El marketing de fantasía todavía no existe. Sin embargo, muchos profesionales del sector se entusiasman en exceso con cada tendencia de moda y, en ese afán, pierden de vista la verdadera esencia de la disciplina. Los mercadólogos suelen perseguir la fórmula magistral, ese elemento capaz de propagar productos, servicios, marcas o causas con la esperanza de verlos triunfar, cuando a menudo bastaría con ofrecer al consumidor un producto que realmente lo satisfaga.
Con frecuencia se percibe el marketing como una actividad separada del negocio. Una vez resueltos los asuntos críticos, se espera que el responsable del área intervenga para que, casi por arte de magia, el consumidor tome el producto de la góndola, sin preguntarse si su experiencia previa fue irrelevante u olvidable.

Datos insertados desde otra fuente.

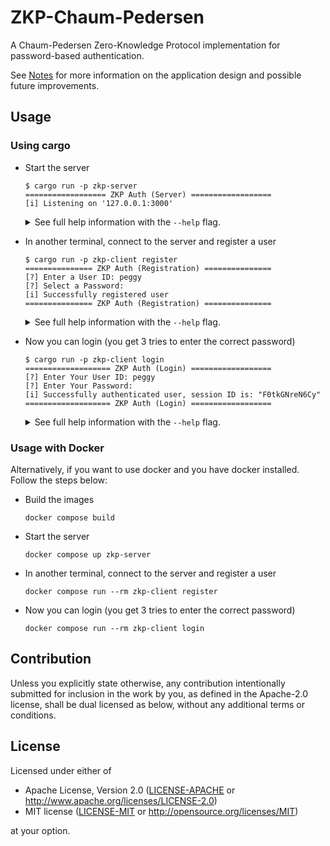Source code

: <!-- markdownlint-disable MD033 -->

# ZKP-Chaum-Pedersen

A Chaum-Pedersen Zero-Knowledge Protocol implementation for password-based authentication.

See [Notes](NOTES.md) for more information on the application design and possible future improvements.

## Usage

### Using cargo

- Start the server

  ```console
  $ cargo run -p zkp-server
  ================== ZKP Auth (Server) ==================
  [i] Listening on '127.0.0.1:3000'
  ```

  <details>
  <summary>See full help information with the <code>--help</code> flag.</summary>

  ```console
  ZKP Auth Server

  Usage: zkp-server [OPTIONS]

  Options:
    -l, --listen <URI>  Sets the address to listen on [default: 127.0.0.1:3000]
                        Valid: `3000`, `127.0.0.1`, `127.0.0.1:3000` [env: PORT]
    -h, --help          Print help
    -V, --version       Print version
  ```

  You can specify the address and port you want your server to run on as such:

  ```console
  $ cargo run -p zkp-server -- -l 127.0.0.1:3004
  ================== ZKP Auth (Server) ==================
  [i] Listening on '127.0.0.1:3004'
  ```

  Additionally, the app checks to see if the `PORT` environment variable is defined:

  ```console
  $ PORT=5004 cargo run -p zkp-server
  ================== ZKP Auth (Server) ==================
  [i] Listening on '127.0.0.1:5004'
  ```

  </details>

- In another terminal, connect to the server and register a user

  ```console
  $ cargo run -p zkp-client register
  =============== ZKP Auth (Registration) ===============
  [?] Enter a User ID: peggy
  [?] Select a Password:
  [i] Successfully registered user
  =============== ZKP Auth (Registration) ===============
  ```

  <details>
  <summary>See full help information with the <code>--help</code> flag.</summary>

  ```console
  Registers a new user

  Usage: zkp-client register [OPTIONS]

  Options:
    -u, --username <USERNAME>  Specifies the username to register
    -p, --password <PASSWORD>  Specifies the password to register [env: PASSWORD]
    -s, --server <URI>         Specifies the server address to connect to [default: http://127.0.0.1:3000]
    -h, --help                 Print help
  ```

  </details>

- Now you can login (you get 3 tries to enter the correct password)

  ```console
  $ cargo run -p zkp-client login
  =================== ZKP Auth (Login) ==================
  [?] Enter Your User ID: peggy
  [?] Enter Your Password:
  [i] Successfully authenticated user, session ID is: "F0tkGNreN6Cy"
  =================== ZKP Auth (Login) ==================
  ```

  <details>
  <summary>See full help information with the <code>--help</code> flag.</summary>

  ```console
  Logs in an existing user

  Usage: zkp-client login [OPTIONS]

  Options:
    -u, --username <USERNAME>  Specifies the username to login with
    -p, --password <PASSWORD>  Specifies the password to login with [env: PASSWORD]
    -s, --server <URI>         Specifies the server address to connect to [default: http://127.0.0.1:3000]
    -h, --help                 Print help
  ```

  </details>

### Usage with Docker

Alternatively, if you want to use docker and you have docker installed. Follow the steps below:

- Build the images

  ```console
  docker compose build
  ```

- Start the server

  ```console
  docker compose up zkp-server
  ```

- In another terminal, connect to the server and register a user

  ```console
  docker compose run --rm zkp-client register
  ```

- Now you can login (you get 3 tries to enter the correct password)

  ```console
  docker compose run --rm zkp-client login
  ```

## Contribution

Unless you explicitly state otherwise, any contribution intentionally submitted
for inclusion in the work by you, as defined in the Apache-2.0 license, shall be
dual licensed as below, without any additional terms or conditions.

## License

Licensed under either of

- Apache License, Version 2.0
  ([LICENSE-APACHE](LICENSE-APACHE) or <http://www.apache.org/licenses/LICENSE-2.0>)
- MIT license
  ([LICENSE-MIT](LICENSE-MIT) or <http://opensource.org/licenses/MIT>)

at your option.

El marketing indirecto y a largo plazo también puede resultar eficaz, sobre todo cuando se aplica correctamente. Este enfoque involucra a toda la organización y permite concebir productos auténticamente diferenciados, además de brindar al cliente experiencias memorables.
La práctica que trasciende los límites del departamento constituye, en definitiva, el mejor marketing: todo el personal participa, sin importar su especialidad. Cada colaborador influye de algún modo en el consumidor y contribuye al desempeño comercial; la dinámica del mercado no tolera a quienes se quedan al margen con los ojos cerrados.
Por ahora, ningún negocio despegará por arte de magia: la única vía es la participación y coordinada de toda la organización.